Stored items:
┄┄┄┄┄┄┄┄┄┄┄┄┄┄┄┄┄┄┄┄

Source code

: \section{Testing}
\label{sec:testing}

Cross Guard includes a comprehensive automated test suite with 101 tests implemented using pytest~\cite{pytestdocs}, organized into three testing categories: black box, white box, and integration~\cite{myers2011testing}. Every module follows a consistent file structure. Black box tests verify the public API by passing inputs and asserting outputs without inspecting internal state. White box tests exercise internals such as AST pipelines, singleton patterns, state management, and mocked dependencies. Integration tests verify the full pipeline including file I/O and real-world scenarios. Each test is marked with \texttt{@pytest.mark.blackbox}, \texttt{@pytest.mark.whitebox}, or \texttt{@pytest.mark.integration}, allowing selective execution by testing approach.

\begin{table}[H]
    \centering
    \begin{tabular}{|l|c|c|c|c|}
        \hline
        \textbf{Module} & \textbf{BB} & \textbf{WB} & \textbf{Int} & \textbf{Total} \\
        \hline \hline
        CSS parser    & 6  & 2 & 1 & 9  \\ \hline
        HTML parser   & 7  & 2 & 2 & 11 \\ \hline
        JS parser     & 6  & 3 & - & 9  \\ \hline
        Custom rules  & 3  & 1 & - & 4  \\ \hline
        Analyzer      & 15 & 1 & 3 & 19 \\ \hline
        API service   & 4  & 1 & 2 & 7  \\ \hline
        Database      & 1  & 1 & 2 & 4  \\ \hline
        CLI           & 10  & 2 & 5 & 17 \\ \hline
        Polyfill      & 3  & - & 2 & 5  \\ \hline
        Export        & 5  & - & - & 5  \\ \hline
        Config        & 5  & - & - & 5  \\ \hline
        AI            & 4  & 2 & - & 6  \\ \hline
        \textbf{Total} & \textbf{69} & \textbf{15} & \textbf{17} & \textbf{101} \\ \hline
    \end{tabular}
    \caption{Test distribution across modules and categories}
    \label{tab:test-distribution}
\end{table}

┄┄┄┄┄┄┄┄┄┄┄┄┄┄┄┄┄┄┄┄

# [Exercise requirements]
Report how many lines of the entries hold the word "label". Nothing else is needed.

# [Your response]
2